──────── Data records ────────

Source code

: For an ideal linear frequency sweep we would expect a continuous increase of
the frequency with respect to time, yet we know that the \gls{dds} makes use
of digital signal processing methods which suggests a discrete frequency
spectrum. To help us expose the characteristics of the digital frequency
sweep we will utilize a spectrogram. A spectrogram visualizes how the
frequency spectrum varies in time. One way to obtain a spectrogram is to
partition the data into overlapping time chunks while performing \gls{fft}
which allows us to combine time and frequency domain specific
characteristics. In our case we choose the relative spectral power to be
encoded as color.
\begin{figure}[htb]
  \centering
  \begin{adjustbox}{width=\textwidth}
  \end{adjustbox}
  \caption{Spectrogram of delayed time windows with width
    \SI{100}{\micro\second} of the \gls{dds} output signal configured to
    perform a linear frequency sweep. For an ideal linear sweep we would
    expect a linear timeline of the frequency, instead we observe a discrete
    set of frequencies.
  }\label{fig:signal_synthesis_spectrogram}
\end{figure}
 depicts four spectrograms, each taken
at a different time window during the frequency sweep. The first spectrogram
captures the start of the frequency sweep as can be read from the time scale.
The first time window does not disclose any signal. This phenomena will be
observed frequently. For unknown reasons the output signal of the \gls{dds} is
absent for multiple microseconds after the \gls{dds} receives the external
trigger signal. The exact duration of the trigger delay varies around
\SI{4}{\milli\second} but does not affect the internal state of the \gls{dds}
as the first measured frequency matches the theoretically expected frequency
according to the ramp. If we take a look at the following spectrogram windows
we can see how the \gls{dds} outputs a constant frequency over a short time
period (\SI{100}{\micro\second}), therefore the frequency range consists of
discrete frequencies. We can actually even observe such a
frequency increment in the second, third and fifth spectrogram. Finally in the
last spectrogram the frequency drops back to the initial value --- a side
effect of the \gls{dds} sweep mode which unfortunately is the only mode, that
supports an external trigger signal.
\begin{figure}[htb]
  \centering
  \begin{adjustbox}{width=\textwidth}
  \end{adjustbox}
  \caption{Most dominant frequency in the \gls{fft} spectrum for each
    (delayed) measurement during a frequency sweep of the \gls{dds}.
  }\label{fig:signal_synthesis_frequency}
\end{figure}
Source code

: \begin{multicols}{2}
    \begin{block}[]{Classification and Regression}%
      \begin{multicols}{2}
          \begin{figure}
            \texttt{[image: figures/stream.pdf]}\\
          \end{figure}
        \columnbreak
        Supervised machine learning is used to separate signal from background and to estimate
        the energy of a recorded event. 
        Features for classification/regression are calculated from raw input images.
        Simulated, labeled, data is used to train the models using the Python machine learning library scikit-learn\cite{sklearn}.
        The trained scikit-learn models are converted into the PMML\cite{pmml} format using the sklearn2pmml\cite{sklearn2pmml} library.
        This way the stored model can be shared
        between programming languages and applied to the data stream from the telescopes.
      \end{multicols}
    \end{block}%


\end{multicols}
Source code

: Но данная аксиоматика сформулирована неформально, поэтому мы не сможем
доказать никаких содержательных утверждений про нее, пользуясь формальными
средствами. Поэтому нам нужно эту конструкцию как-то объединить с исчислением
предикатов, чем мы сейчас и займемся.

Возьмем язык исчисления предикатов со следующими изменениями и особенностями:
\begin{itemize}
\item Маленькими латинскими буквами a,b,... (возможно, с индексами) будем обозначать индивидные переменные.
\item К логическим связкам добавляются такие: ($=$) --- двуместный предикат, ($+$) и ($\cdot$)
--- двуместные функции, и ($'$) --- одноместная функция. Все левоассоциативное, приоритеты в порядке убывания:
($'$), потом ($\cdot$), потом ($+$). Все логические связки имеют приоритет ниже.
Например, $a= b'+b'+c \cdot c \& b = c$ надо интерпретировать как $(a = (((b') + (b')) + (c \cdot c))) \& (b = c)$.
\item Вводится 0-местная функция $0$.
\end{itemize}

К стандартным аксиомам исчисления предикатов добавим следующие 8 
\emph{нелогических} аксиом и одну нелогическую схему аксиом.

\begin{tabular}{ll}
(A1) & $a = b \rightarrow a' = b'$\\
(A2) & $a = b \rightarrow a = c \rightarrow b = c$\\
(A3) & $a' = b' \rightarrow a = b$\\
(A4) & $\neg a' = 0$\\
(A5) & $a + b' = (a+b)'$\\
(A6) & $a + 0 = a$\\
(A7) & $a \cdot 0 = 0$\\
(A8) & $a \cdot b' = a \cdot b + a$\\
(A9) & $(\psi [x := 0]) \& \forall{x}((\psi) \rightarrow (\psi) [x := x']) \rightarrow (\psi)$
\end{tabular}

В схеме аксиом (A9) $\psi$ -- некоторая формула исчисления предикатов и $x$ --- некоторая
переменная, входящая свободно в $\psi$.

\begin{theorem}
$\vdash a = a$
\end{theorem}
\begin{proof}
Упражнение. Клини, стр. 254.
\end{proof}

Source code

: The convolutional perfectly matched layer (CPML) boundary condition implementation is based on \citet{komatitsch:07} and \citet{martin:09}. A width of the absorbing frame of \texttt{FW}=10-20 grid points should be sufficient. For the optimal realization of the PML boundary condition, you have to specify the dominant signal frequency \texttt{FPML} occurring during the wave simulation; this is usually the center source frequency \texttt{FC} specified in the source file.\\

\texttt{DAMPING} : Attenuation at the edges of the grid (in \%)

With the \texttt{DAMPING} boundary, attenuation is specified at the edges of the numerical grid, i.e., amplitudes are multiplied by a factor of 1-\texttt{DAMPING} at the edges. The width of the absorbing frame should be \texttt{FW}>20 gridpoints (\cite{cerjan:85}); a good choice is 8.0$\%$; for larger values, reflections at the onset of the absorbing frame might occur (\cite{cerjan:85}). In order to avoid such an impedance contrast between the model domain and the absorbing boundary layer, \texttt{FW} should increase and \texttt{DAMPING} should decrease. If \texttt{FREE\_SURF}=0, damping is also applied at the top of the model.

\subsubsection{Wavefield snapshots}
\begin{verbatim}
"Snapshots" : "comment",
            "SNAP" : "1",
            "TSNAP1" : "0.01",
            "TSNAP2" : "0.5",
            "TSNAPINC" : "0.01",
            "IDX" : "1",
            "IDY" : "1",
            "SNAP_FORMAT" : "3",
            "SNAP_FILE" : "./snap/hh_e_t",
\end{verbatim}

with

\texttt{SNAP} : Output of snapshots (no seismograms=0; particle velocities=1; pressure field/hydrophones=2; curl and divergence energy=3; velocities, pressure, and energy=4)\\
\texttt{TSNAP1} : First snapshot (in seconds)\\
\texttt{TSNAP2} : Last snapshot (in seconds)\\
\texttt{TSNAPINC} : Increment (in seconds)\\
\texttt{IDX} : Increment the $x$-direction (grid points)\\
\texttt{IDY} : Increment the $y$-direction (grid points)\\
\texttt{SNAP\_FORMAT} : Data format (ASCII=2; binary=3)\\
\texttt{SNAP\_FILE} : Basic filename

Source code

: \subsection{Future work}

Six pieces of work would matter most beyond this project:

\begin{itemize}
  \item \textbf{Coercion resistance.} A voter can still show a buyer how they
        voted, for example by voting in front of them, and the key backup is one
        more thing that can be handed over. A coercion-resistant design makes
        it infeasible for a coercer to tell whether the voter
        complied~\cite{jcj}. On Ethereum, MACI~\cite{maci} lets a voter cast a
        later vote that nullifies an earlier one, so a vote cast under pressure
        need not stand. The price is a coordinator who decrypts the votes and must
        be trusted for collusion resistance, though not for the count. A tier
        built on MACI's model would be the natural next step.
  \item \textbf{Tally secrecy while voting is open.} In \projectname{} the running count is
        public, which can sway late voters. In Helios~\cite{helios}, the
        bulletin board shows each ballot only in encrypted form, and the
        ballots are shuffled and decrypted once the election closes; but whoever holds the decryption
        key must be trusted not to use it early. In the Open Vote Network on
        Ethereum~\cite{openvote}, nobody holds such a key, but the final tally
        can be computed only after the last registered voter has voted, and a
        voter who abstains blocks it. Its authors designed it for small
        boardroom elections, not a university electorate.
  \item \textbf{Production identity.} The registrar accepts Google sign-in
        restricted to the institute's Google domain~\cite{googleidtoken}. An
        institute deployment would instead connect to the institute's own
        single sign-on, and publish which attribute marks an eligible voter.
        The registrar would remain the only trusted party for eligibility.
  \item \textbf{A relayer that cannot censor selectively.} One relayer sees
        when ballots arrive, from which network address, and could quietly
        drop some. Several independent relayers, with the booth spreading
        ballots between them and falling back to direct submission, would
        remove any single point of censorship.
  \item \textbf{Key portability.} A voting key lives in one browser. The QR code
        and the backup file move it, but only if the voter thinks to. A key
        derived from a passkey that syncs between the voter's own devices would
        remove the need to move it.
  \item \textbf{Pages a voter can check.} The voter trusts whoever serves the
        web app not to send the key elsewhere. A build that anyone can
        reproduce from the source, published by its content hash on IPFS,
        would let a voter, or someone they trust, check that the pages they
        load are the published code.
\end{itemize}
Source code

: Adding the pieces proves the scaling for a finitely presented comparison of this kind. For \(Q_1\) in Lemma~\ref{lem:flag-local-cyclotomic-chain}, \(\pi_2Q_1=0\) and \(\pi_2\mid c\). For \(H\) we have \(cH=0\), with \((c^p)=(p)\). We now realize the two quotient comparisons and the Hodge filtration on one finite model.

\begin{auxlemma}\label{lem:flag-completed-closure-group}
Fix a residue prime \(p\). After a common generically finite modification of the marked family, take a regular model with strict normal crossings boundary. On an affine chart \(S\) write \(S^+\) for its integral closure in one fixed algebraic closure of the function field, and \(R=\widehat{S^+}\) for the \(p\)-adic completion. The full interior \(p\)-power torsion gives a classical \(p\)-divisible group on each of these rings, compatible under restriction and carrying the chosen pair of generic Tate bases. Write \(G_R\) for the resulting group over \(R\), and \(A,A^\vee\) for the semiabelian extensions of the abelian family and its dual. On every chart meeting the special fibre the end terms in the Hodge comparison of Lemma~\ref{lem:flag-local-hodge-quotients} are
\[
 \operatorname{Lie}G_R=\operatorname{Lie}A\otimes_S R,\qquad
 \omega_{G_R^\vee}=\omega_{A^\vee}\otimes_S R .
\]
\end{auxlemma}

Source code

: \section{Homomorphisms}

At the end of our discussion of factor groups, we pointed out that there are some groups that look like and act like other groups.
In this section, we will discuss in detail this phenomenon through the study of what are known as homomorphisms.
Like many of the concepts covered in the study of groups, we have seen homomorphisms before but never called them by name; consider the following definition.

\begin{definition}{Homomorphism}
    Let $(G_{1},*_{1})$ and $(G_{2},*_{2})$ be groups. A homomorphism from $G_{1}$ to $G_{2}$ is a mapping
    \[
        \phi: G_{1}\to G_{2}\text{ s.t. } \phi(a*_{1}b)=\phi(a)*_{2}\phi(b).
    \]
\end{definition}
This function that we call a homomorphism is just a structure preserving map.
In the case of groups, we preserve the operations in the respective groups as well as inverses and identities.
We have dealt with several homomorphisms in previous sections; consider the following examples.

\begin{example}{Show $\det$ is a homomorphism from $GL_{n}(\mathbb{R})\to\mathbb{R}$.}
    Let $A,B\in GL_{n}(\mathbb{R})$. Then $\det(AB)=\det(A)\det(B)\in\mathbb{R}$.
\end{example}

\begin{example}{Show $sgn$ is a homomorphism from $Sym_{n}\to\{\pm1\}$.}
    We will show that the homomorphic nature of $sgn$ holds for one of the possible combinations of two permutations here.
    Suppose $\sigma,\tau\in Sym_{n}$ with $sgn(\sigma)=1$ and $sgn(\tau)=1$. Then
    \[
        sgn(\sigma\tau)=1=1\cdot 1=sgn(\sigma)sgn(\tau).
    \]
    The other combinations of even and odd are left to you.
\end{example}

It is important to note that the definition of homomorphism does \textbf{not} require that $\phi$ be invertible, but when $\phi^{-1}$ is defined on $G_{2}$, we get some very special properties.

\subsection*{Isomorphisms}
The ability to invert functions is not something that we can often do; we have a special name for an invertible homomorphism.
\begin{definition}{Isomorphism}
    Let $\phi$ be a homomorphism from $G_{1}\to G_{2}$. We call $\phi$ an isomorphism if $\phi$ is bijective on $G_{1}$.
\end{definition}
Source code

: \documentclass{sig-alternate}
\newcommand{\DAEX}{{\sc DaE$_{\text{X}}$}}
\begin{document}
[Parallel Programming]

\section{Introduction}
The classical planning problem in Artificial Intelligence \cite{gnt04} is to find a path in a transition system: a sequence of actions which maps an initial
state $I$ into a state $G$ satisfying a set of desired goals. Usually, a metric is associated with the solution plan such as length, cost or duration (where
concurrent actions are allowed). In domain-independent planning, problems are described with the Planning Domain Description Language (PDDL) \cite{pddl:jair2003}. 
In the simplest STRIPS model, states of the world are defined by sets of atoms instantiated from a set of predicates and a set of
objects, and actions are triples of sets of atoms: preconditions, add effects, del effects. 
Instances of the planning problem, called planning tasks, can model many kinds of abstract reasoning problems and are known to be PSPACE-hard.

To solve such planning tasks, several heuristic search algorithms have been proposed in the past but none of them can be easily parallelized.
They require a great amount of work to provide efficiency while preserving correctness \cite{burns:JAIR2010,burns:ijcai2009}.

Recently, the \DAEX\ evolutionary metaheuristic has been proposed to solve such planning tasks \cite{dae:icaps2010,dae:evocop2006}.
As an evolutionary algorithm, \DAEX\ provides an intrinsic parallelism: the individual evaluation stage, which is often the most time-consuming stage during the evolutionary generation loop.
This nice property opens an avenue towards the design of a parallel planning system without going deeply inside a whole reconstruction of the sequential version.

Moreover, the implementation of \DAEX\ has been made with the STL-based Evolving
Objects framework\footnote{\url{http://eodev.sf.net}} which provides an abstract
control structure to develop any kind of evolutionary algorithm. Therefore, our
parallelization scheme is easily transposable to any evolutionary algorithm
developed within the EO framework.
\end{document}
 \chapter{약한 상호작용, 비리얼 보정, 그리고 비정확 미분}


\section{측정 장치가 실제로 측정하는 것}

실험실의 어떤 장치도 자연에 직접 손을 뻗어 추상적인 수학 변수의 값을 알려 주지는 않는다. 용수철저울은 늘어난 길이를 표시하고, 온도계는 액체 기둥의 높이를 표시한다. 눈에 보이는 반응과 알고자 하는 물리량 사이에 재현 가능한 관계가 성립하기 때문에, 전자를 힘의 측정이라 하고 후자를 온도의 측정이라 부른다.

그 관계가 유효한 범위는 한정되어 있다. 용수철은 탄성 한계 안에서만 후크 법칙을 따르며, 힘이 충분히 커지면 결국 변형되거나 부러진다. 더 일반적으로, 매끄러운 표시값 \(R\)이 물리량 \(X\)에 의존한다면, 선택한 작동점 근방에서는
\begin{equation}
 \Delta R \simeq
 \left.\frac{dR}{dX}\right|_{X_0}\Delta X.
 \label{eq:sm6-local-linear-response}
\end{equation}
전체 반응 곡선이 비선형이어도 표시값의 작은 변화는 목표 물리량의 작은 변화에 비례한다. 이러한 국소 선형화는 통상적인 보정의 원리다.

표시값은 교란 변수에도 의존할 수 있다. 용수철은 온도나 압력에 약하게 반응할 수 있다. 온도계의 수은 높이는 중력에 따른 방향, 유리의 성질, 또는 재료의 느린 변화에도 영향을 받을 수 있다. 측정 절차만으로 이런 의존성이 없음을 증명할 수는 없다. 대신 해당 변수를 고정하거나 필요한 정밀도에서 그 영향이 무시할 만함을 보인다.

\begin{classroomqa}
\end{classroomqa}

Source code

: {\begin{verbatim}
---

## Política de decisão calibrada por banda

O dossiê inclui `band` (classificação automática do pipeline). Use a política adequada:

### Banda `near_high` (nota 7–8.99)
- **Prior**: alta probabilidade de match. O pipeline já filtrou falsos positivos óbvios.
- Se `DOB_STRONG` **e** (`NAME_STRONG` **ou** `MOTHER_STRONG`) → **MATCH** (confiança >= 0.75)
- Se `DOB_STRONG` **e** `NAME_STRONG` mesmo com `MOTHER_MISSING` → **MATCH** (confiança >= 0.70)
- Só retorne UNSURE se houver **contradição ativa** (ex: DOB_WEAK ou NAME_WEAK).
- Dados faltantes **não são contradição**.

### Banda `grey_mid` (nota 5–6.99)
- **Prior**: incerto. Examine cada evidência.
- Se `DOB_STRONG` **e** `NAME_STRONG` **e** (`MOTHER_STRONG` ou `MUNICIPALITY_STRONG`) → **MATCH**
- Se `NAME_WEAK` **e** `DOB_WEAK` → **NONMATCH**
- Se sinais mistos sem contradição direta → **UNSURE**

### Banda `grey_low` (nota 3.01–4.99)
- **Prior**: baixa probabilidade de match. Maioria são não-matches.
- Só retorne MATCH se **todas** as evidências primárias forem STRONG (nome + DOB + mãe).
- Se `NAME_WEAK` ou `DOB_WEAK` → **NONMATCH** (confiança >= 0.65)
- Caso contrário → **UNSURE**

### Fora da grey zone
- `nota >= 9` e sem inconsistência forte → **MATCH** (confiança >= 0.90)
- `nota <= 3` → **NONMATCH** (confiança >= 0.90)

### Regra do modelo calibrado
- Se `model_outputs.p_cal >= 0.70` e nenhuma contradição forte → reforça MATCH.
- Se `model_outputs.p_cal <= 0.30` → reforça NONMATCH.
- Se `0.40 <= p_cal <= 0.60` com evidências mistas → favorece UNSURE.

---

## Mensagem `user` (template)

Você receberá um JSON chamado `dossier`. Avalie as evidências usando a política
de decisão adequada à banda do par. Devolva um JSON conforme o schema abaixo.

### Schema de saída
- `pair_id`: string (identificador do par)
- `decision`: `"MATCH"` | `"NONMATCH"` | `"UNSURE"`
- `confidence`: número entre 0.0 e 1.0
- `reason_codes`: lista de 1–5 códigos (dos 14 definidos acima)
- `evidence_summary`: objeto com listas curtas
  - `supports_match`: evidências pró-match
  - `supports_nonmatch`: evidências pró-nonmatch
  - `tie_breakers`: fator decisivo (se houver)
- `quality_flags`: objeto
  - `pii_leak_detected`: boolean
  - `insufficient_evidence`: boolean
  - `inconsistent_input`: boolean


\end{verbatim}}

────────

Task directions: For this exercise, please output exactly the lines above starting at the line with "доказать никаких содержательных" and ending at the line with "(A4) & $\neg a' = 0$\\", ends included.

Written response:
доказать никаких содержательных утверждений про нее, пользуясь формальными
средствами. Поэтому нам нужно эту конструкцию как-то объединить с исчислением
предикатов, чем мы сейчас и займемся.

Возьмем язык исчисления предикатов со следующими изменениями и особенностями:
\begin{itemize}
\item Маленькими латинскими буквами a,b,... (возможно, с индексами) будем обозначать индивидные переменные.
\item К логическим связкам добавляются такие: ($=$) --- двуместный предикат, ($+$) и ($\cdot$)
--- двуместные функции, и ($'$) --- одноместная функция. Все левоассоциативное, приоритеты в порядке убывания:
($'$), потом ($\cdot$), потом ($+$). Все логические связки имеют приоритет ниже.
Например, $a= b'+b'+c \cdot c \& b = c$ надо интерпретировать как $(a = (((b') + (b')) + (c \cdot c))) \& (b = c)$.
\item Вводится 0-местная функция $0$.
\end{itemize}

К стандартным аксиомам исчисления предикатов добавим следующие 8 
\emph{нелогических} аксиом и одну нелогическую схему аксиом.

\begin{tabular}{ll}
(A1) & $a = b \rightarrow a' = b'$\\
(A2) & $a = b \rightarrow a = c \rightarrow b = c$\\
(A3) & $a' = b' \rightarrow a = b$\\
(A4) & $\neg a' = 0$\\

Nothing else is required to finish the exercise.